DENIS BAER (Politologue américaine)
Publié dans El Watan le 02 - 11 - 2004

Denis Baer est américaine. Elle est spécialiste des partis et des campagnes électorales, experte en institutions politiques des Etats-Unis, auteure de nombreuses publications sur les femmes en politique et enseignante à l'université George Washington. Elle est aussi membre de l'Association américaine des sciences politiques.
Les élections présidentielles paraissent différentes des autres...
Elles sont différentes pour plusieurs raisons ; d'abord du point de vue politique des deux partis.

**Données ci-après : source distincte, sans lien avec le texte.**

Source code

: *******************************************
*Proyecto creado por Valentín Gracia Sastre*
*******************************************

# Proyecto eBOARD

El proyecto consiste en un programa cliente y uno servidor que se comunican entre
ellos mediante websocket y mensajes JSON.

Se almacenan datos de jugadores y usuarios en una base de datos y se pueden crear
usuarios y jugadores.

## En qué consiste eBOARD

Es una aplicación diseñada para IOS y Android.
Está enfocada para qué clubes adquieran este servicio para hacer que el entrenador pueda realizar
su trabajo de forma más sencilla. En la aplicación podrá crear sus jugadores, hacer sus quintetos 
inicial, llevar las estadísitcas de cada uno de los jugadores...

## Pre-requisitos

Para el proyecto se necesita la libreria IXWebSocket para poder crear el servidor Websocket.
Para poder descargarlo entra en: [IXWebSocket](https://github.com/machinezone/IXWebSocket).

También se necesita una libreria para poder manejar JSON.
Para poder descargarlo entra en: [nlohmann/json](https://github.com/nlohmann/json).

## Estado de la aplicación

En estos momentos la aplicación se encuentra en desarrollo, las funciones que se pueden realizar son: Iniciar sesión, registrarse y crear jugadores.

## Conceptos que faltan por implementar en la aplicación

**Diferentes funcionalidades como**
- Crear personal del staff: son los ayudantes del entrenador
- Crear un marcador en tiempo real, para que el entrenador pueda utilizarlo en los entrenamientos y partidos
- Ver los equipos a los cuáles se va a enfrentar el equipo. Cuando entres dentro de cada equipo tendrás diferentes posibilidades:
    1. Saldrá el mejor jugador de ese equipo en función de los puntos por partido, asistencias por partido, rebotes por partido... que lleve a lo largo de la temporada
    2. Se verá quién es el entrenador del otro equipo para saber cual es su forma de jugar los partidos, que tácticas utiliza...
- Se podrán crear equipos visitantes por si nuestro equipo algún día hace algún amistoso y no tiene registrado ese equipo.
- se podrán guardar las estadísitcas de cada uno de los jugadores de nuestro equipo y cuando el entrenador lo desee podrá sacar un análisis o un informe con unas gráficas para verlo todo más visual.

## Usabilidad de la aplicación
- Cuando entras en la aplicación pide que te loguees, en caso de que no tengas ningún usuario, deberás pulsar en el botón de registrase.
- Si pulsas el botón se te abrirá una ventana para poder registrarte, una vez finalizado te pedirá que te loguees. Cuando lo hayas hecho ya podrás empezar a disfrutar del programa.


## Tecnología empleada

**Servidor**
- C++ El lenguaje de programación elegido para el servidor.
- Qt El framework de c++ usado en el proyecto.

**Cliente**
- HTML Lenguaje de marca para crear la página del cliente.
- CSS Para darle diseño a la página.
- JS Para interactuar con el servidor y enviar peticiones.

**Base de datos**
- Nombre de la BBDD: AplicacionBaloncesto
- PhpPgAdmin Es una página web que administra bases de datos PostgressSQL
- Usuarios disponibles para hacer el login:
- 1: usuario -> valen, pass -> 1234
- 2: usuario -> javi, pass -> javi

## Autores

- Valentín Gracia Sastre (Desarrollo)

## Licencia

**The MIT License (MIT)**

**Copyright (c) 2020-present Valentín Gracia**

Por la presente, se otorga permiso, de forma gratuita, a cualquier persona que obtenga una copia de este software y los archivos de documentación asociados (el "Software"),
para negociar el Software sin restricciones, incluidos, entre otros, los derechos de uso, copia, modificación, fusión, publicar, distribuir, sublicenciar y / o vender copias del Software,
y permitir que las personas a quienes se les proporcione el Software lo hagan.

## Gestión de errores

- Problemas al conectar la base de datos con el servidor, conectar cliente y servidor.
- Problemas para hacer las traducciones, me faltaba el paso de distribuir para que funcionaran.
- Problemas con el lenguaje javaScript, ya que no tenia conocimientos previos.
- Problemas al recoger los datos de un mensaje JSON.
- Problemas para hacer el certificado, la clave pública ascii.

Le Parti démocrate est minoritaire. Les leaders de ce parti ne sont pas contents de cette situation. Les républicains veulent préserver leur position et leur majorité. Ils trouvent qu'ils ont le droit de le faire. En dehors des questions politiques, il y a aussi des changements dans notre système politique qui ont fait que les règles du jeu ont évolué. Des membres du Parti démocrate croient que l'élection présidentielle de 2000 a été volée.
Celles d'aujourd'hui le seront-elles aussi ?
Il y a toujours des préoccupations au sujet de ces irrégularités. Les deux partis suivent des stratégies plutôt légalistes que des stratégies liées aux bulletins de vote. Si votre stratégie est basée sur le nombre de bulletins de vote que gagne votre candidat, l'important est d'essayer de gagner une grande majorité. Aux Etats-Unis, l'inscription des votants et l'administration du vote sont gérées localement.
Pensez-vous qu'une Administration qui a menti pour envahir l'Irak sera-t-elle amenée à frauder ?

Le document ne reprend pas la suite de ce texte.